The best solidarity that workers can give is to develop their own struggle to resist the attacks of capital.

International divisions and the unity of the working class

The meeting also discussed the question of the different treatment refugees get in different countries. The person who raised this thought that, in general, developed countries in the West kept refugees out, whereas third world countries were more tolerant, giving the example of refugees from Tibet and Bangladesh tolerated in India. In part this is because the less powerful third world states do not have such totalitarian 'reach' into rural areas. More important is the use of welfarism to encourage workers to identify with the state and nationalism against immigrants taking 'our benefits' or 'using our hospitals' when they haven't contributed. The impossibility of raising this question in a trade union was given as evidence of the success of this campaign.

The way refugees are treated depends on the needs of national capital. In this sense we can see that third world countries can also send refugees back or keep them in camps.

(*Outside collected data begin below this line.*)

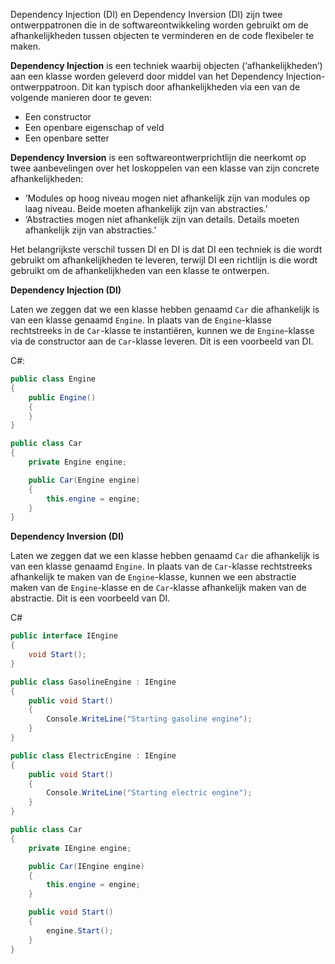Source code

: Dependency Injection (DI) en Dependency Inversion (DI) zijn twee ontwerppatronen die in de softwareontwikkeling worden gebruikt om de afhankelijkheden tussen objecten te verminderen en de code flexibeler te maken.

**Dependency Injection** is een techniek waarbij objecten (‘afhankelijkheden’) aan een klasse worden geleverd door middel van het Dependency Injection-ontwerppatroon. Dit kan typisch door afhankelijkheden via een van de volgende manieren door te geven:

- Een constructor
- Een openbare eigenschap of veld
- Een openbare setter

**Dependency Inversion** is een softwareontwerprichtlijn die neerkomt op twee aanbevelingen over het loskoppelen van een klasse van zijn concrete afhankelijkheden:

- ‘Modules op hoog niveau mogen niet afhankelijk zijn van modules op laag niveau. Beide moeten afhankelijk zijn van abstracties.’
- ‘Abstracties mogen niet afhankelijk zijn van details. Details moeten afhankelijk zijn van abstracties.’

Het belangrijkste verschil tussen DI en DI is dat DI een techniek is die wordt gebruikt om afhankelijkheden te leveren, terwijl DI een richtlijn is die wordt gebruikt om de afhankelijkheden van een klasse te ontwerpen.

**Dependency Injection (DI)**

Laten we zeggen dat we een klasse hebben genaamd `Car` die afhankelijk is van een klasse genaamd `Engine`. In plaats van de `Engine`-klasse rechtstreeks in de `Car`-klasse te instantiëren, kunnen we de `Engine`-klasse via de constructor aan de `Car`-klasse leveren. Dit is een voorbeeld van DI.

C#:

```csharp
public class Engine
{
    public Engine()
    {
    }
}

public class Car
{
    private Engine engine;

    public Car(Engine engine)
    {
        this.engine = engine;
    }
}
```

**Dependency Inversion (DI)**

Laten we zeggen dat we een klasse hebben genaamd `Car` die afhankelijk is van een klasse genaamd `Engine`. In plaats van de `Car`-klasse rechtstreeks afhankelijk te maken van de `Engine`-klasse, kunnen we een abstractie maken van de `Engine`-klasse en de `Car`-klasse afhankelijk maken van de abstractie. Dit is een voorbeeld van DI.

C#

```csharp
public interface IEngine
{
    void Start();
}

public class GasolineEngine : IEngine
{
    public void Start()
    {
        Console.WriteLine("Starting gasoline engine");
    }
}

public class ElectricEngine : IEngine
{
    public void Start()
    {
        Console.WriteLine("Starting electric engine");
    }
}

public class Car
{
    private IEngine engine;

    public Car(IEngine engine)
    {
        this.engine = engine;
    }

    public void Start()
    {
        engine.Start();
    }
}
```
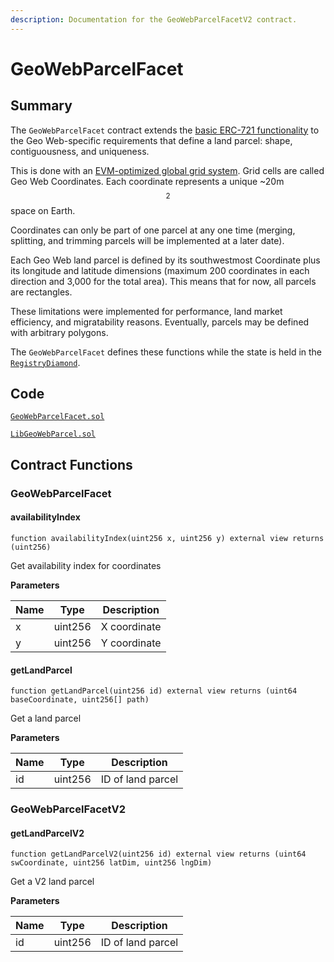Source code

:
 ```yaml
---
description: Documentation for the GeoWebParcelFacetV2 contract.
---
```


# GeoWebParcelFacet

## Summary

The `GeoWebParcelFacet` contract extends the [basic ERC-721 functionality](../erc721facet) to the Geo Web-specific requirements that define a land parcel: shape, contiguousness, and uniqueness.

This is done with an [EVM-optimized global grid system](./geo-web-coordinates). Grid cells are called Geo Web Coordinates. Each coordinate represents a unique \~20m$$^2$$ space on Earth.&#x20;

Coordinates can only be part of one parcel at any one time (merging, splitting, and trimming parcels will be implemented at a later date).

Each Geo Web land parcel is defined by its southwestmost Coordinate plus its longitude and latitude dimensions (maximum 200 coordinates in each direction and 3,000 for the total area). This means that for now, all parcels are rectangles.

These limitations were implemented for performance, land market efficiency, and migratability reasons. Eventually, parcels may be defined with arbitrary polygons.

The `GeoWebParcelFacet` defines these functions while the state is held in the [`RegistryDiamond`](../).

## Code

[`GeoWebParcelFacet.sol`](https://github.com/Geo-Web-Project/core-contracts/blob/main/contracts/registry/facets/GeoWebParcelFacet.sol)

[`LibGeoWebParcel.sol`](https://github.com/Geo-Web-Project/core-contracts/blob/main/contracts/registry/libraries/LibGeoWebParcel.sol)

## Contract Functions

### GeoWebParcelFacet

#### availabilityIndex

```solidity
function availabilityIndex(uint256 x, uint256 y) external view returns (uint256)
```

Get availability index for coordinates

**Parameters**

| Name | Type    | Description  |
| ---- | ------- | ------------ |
| x    | uint256 | X coordinate |
| y    | uint256 | Y coordinate |

#### getLandParcel

```solidity
function getLandParcel(uint256 id) external view returns (uint64 baseCoordinate, uint256[] path)
```

Get a land parcel

**Parameters**

| Name | Type    | Description       |
| ---- | ------- | ----------------- |
| id   | uint256 | ID of land parcel |

### GeoWebParcelFacetV2

#### getLandParcelV2

```solidity
function getLandParcelV2(uint256 id) external view returns (uint64 swCoordinate, uint256 latDim, uint256 lngDim)
```

Get a V2 land parcel

**Parameters**

| Name | Type    | Description       |
| ---- | ------- | ----------------- |
| id   | uint256 | ID of land parcel |
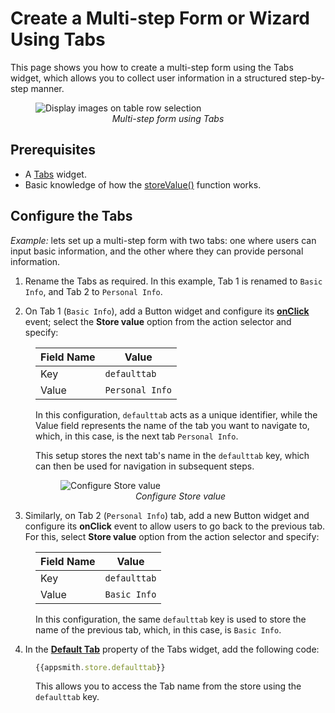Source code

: # Create a Multi-step Form or Wizard Using Tabs

This page shows you how to create a multi-step form using the Tabs widget, which allows you to collect user information in a structured step-by-step manner.


<figure>
  <img src="/img/tabs-nav.gif" style= {{width:"700px", height:"auto"}} alt="Display images on table row selection"/>
  <figcaption align = "center"><i>Multi-step form using Tabs</i></figcaption>
</figure>

## Prerequisites

* A [Tabs](/reference/widgets/tabs) widget.
* Basic knowledge of how the [storeValue()](/reference/appsmith-framework/widget-actions/store-value) function works.


## Configure the Tabs

*Example:* lets set up a multi-step form with two tabs: one where users can input basic information, and the other where they can provide personal information.

1. Rename the Tabs as required. In this example, Tab 1 is renamed to `Basic Info`, and Tab 2 to `Personal Info`. 

2. On Tab 1 (`Basic Info`), add a Button widget and configure its [**onClick**](/reference/widgets/button#onclick) event; select the **Store value** option from the action selector and specify:
   
<dd>


| Field Name	| Value    	|
|-------	|---------------	|
| Key   	| `defaulttab`   	|
| Value 	| `Personal Info` 	|


In this configuration, `defaulttab` acts as a unique identifier, while the Value field represents the name of the tab you want to navigate to, which, in this case, is the next tab `Personal Info`. 

This setup stores the next tab's name in the `defaulttab` key, which can then be used for navigation in subsequent steps.













<figure>
  <img src="/img/tabs-next.png" style= {{width:"530px", height:"auto"}} alt="Configure Store value"/>
  <figcaption align = "center"><i>Configure Store value</i></figcaption>
</figure>


</dd>


3. Similarly, on Tab 2 (`Personal Info`) tab, add a new Button widget and configure its **onClick** event to allow users to go back to the previous tab. For this, select **Store value** option from the action selector and specify:
   
<dd>

| Field Name	| Value    	|
|-------	|---------------	|
| Key   	| `defaulttab`   	|
| Value 	| `Basic Info` 	|

In this configuration, the same `defaulttab` key is used to store the name of the previous tab, which, in this case, is `Basic Info`.


</dd>



4. In the [**Default Tab**](/reference/widgets/tabs#default-tab-string) property of the Tabs widget, add the following code:

<dd>

```js
{{appsmith.store.defaulttab}}
```

This allows you to access the Tab name from the store using the `defaulttab` key.

</dd>

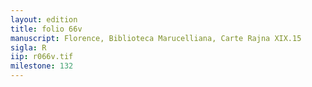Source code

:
 ```yaml
---
layout: edition
title: folio 66v
manuscript: Florence, Biblioteca Marucelliana, Carte Rajna XIX.15
sigla: R
iip: r066v.tif
milestone: 132
---
```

In fact refugees are often kept in camps to be used as cannon fodder in imperialist wars, as the Palestinians have been in the Middle East or Afghans in Pakistan.

The other participants in the circle also rejected the notion that the unions represent the working class, or that they resist attacks on Australian workers. What they do is make a show of opposition, negotiate the terms of the attacks and in this way contribute to their introduction.

But the most important point to answer was the idea that workers are somehow bought off by the 'welfare state' and that we should perhaps look to workers in the third world, or even other classes, instead. If we just look at a snapshot of the situation today we can see that the workers do not have a strong sense of their identity as part of an international class with the same interests to defend. This is largely a result of the propaganda campaign since the collapse of the Eastern bloc according to which marxism and working class revolutionary struggle lead inevitably to the brutal form of state capitalism that existed in Russia. Workers must therefore keep their struggles within safe trade union limits. However, if we look back to the development of struggles from 1968 to 1989 we can see that workers really did have a sense of being part of a class, and struggles in one country definitely influenced those in another. The struggles in France in 1868, in Poland in 1980 and the miners' strike in Britain in 1984 were all discussed by workers all over the world. The bourgeoisie were particularly careful to black out news of very important struggles in Belgium in 1983 and 1986 because they gave the example of going beyond the unions or of unity between public and private sector workers.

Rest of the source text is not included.